→ **Exercise details**
Please retype the entries below exactly, only from their first line through the line containing "Before scheduled date.", leaving every picture out.

→ **Provided information**
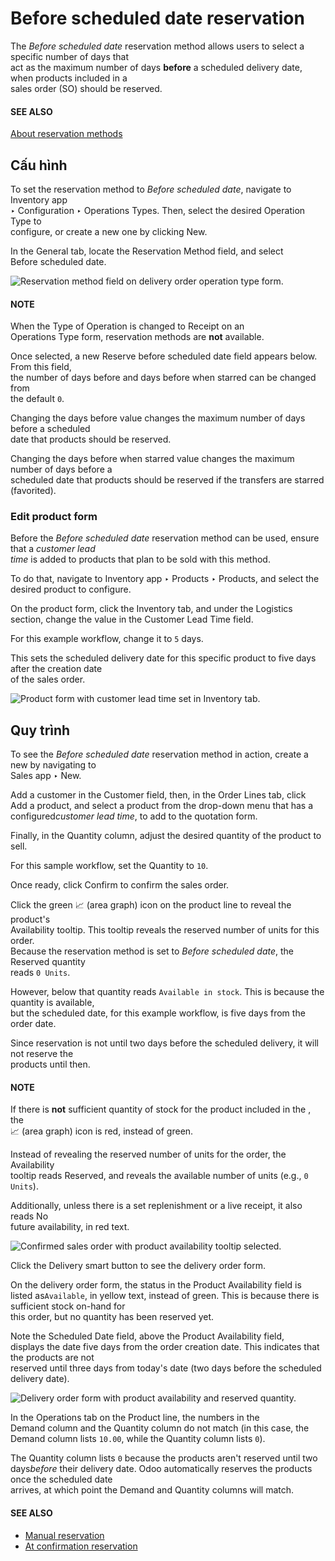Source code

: # Before scheduled date reservation

The _Before scheduled date_ reservation method allows users to select a specific number of days that\
act as the maximum number of days **before** a scheduled delivery date, when products included in a\
sales order (SO) should be reserved.

#### SEE ALSO

[About reservation methods](../reservation_methods.md)

## Cấu hình

To set the reservation method to _Before scheduled date_, navigate to Inventory app\
‣ Configuration ‣ Operations Types. Then, select the desired Operation Type to\
configure, or create a new one by clicking New.

In the General tab, locate the Reservation Method field, and select\
Before scheduled date.

![Reservation method field on delivery order operation type form.](../../../../../_images/before-scheduled-date-configuration.png)

#### NOTE

When the Type of Operation is changed to Receipt on an\
Operations Type form, reservation methods are **not** available.

Once selected, a new Reserve before scheduled date field appears below. From this field,\
the number of days before and days before when starred can be changed from\
the default `0`.

Changing the days before value changes the maximum number of days before a scheduled\
date that products should be reserved.

Changing the days before when starred value changes the maximum number of days before a\
scheduled date that products should be reserved if the transfers are starred (favorited).

### Edit product form

Before the _Before scheduled date_ reservation method can be used, ensure that a _customer lead_\
_time_ is added to products that plan to be sold with this method.

To do that, navigate to Inventory app ‣ Products ‣ Products, and select the\
desired product to configure.

On the product form, click the Inventory tab, and under the Logistics\
section, change the value in the Customer Lead Time field.

For this example workflow, change it to `5` days.

This sets the scheduled delivery date for this specific product to five days after the creation date\
of the sales order.

![Product form with customer lead time set in Inventory tab.](../../../../../_images/before-scheduled-date-customer-lead-time.png)

## Quy trình

To see the _Before scheduled date_ reservation method in action, create a new by navigating to\
Sales app ‣ New.

Add a customer in the Customer field, then, in the Order Lines tab, click\
Add a product, and select a product from the drop-down menu that has a configure&#x64;_&#x63;ustomer lead time_, to add to the quotation form.

Finally, in the Quantity column, adjust the desired quantity of the product to sell.

For this sample workflow, set the Quantity to `10`.

Once ready, click Confirm to confirm the sales order.

Click the green 📈 (area graph) icon on the product line to reveal the product's\
Availability tooltip. This tooltip reveals the reserved number of units for this order.\
Because the reservation method is set to _Before scheduled date_, the Reserved quantity\
reads `0 Units`.

However, below that quantity reads `Available in stock`. This is because the quantity is available,\
but the scheduled date, for this example workflow, is five days from the order date.

Since reservation is not until two days before the scheduled delivery, it will not reserve the\
products until then.

#### NOTE

If there is **not** sufficient quantity of stock for the product included in the , the\
📈 (area graph) icon is red, instead of green.

Instead of revealing the reserved number of units for the order, the Availability\
tooltip reads Reserved, and reveals the available number of units (e.g., `0 Units`).

Additionally, unless there is a set replenishment or a live receipt, it also reads No\
future availability, in red text.

![Confirmed sales order with product availability tooltip selected.](../../../../../_images/before-scheduled-date-availability-tooltip.png)

Click the Delivery smart button to see the delivery order form.

On the delivery order form, the status in the Product Availability field is listed as`Available`, in yellow text, instead of green. This is because there is sufficient stock on-hand for\
this order, but no quantity has been reserved yet.

Note the Scheduled Date field, above the Product Availability field,\
displays the date five days from the order creation date. This indicates that the products are not\
reserved until three days from today's date (two days before the scheduled delivery date).

![Delivery order form with product availability and reserved quantity.](../../../../../_images/before-scheduled-date-delivery-order-form.png)

In the Operations tab on the Product line, the numbers in the\
Demand column and the Quantity column do not match (in this case, the\
Demand column lists `10.00`, while the Quantity column lists `0`).

The Quantity column lists `0` because the products aren't reserved until two day&#x73;_&#x62;efore_ their delivery date. Odoo automatically reserves the products once the scheduled date\
arrives, at which point the Demand and Quantity columns will match.

#### SEE ALSO

* [Manual reservation](manually.md)
* [At confirmation reservation](at_confirmation.md)
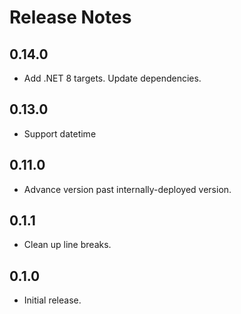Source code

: # Release Notes

## 0.14.0

* Add .NET 8 targets. Update dependencies.

## 0.13.0

* Support datetime

## 0.11.0

* Advance version past internally-deployed version.

## 0.1.1

* Clean up line breaks.

## 0.1.0

* Initial release.

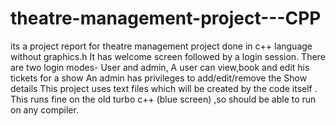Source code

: # theatre-management-project---CPP
its a project report for theatre management project done in c++ language without graphics.h  It has welcome screen followed by a login session.  There are two login modes- User and admin,  A user can view,book and edit his tickets for a show  An admin has privileges to add/edit/remove the Show details  This project uses text files which will be created by the code itself .  This runs fine on the old turbo c++ (blue screen) ,so should be able to run on any compiler. 
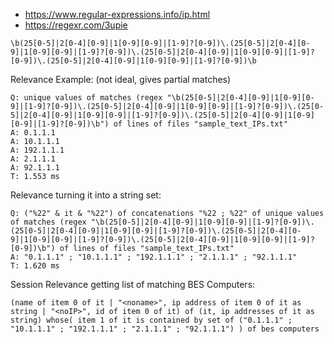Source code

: 
- https://www.regular-expressions.info/ip.html
- https://regexr.com/3upie

`\b(25[0-5]|2[0-4][0-9]|1[0-9][0-9]|[1-9]?[0-9])\.(25[0-5]|2[0-4][0-9]|1[0-9][0-9]|[1-9]?[0-9])\.(25[0-5]|2[0-4][0-9]|1[0-9][0-9]|[1-9]?[0-9])\.(25[0-5]|2[0-4][0-9]|1[0-9][0-9]|[1-9]?[0-9])\b`

Relevance Example: (not ideal, gives partial matches)

    Q: unique values of matches (regex "\b(25[0-5]|2[0-4][0-9]|1[0-9][0-9]|[1-9]?[0-9])\.(25[0-5]|2[0-4][0-9]|1[0-9][0-9]|[1-9]?[0-9])\.(25[0-5]|2[0-4][0-9]|1[0-9][0-9]|[1-9]?[0-9])\.(25[0-5]|2[0-4][0-9]|1[0-9][0-9]|[1-9]?[0-9])\b") of lines of files "sample_text_IPs.txt"
    A: 0.1.1.1
    A: 10.1.1.1
    A: 192.1.1.1
    A: 2.1.1.1
    A: 92.1.1.1
    T: 1.553 ms

Relevance turning it into a string set:

    Q: ("%22" & it & "%22") of concatenations "%22 ; %22" of unique values of matches (regex "\b(25[0-5]|2[0-4][0-9]|1[0-9][0-9]|[1-9]?[0-9])\.(25[0-5]|2[0-4][0-9]|1[0-9][0-9]|[1-9]?[0-9])\.(25[0-5]|2[0-4][0-9]|1[0-9][0-9]|[1-9]?[0-9])\.(25[0-5]|2[0-4][0-9]|1[0-9][0-9]|[1-9]?[0-9])\b") of lines of files "sample_text_IPs.txt"
    A: "0.1.1.1" ; "10.1.1.1" ; "192.1.1.1" ; "2.1.1.1" ; "92.1.1.1"
    T: 1.620 ms
    
Session Relevance getting list of matching BES Computers:

    (name of item 0 of it | "<noname>", ip address of item 0 of it as string | "<noIP>", id of item 0 of it) of (it, ip addresses of it as string) whose( item 1 of it is contained by set of ("0.1.1.1" ; "10.1.1.1" ; "192.1.1.1" ; "2.1.1.1" ; "92.1.1.1") ) of bes computers
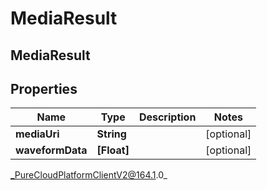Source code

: # MediaResult

## MediaResult

## Properties

|Name | Type | Description | Notes|
|------------ | ------------- | ------------- | -------------|
| **mediaUri** | **String** |  | [optional] |
| **waveformData** | **[Float]** |  | [optional] |



_PureCloudPlatformClientV2@164.1.0_
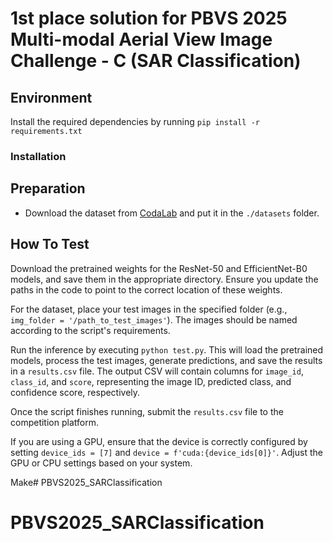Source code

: # 1st place solution for PBVS 2025 Multi-modal Aerial View Image Challenge - C (SAR Classification)
## Environment

Install the required dependencies by running `pip install -r requirements.txt` 
### Installation
## Preparation
- Download the dataset from [CodaLab](https://codalab.lisn.upsaclay.fr/competitions/21244#participate-get_data) and put it in the `./datasets` folder.
## How To Test
Download the pretrained weights for the ResNet-50 and EfficientNet-B0 models, 
and save them in the appropriate directory. 
Ensure you update the paths in the code to point to the correct location of these weights.

For the dataset, place your test images in the specified folder (e.g., `img_folder = '/path_to_test_images'`). The images should be named according to the script's requirements.

Run the inference by executing `python test.py`. This will load the pretrained models, process the test images, generate predictions, and save the results in a `results.csv` file. The output CSV will contain columns for `image_id`, `class_id`, and `score`, representing the image ID, predicted class, and confidence score, respectively.

Once the script finishes running, submit the `results.csv` file to the competition platform.

If you are using a GPU, ensure that the device is correctly configured by setting `device_ids = [7]` and `device = f'cuda:{device_ids[0]}'`. Adjust the GPU or CPU settings based on your system.

Make# PBVS2025_SARClassification
# PBVS2025_SARClassification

→ **Result below**
Source code

: # Before scheduled date reservation

The _Before scheduled date_ reservation method allows users to select a specific number of days that\
act as the maximum number of days **before** a scheduled delivery date, when products included in a\
sales order (SO) should be reserved.

#### SEE ALSO

[About reservation methods](../reservation_methods.md)

## Cấu hình

To set the reservation method to _Before scheduled date_, navigate to Inventory app\
‣ Configuration ‣ Operations Types. Then, select the desired Operation Type to\
configure, or create a new one by clicking New.

In the General tab, locate the Reservation Method field, and select\
Before scheduled date.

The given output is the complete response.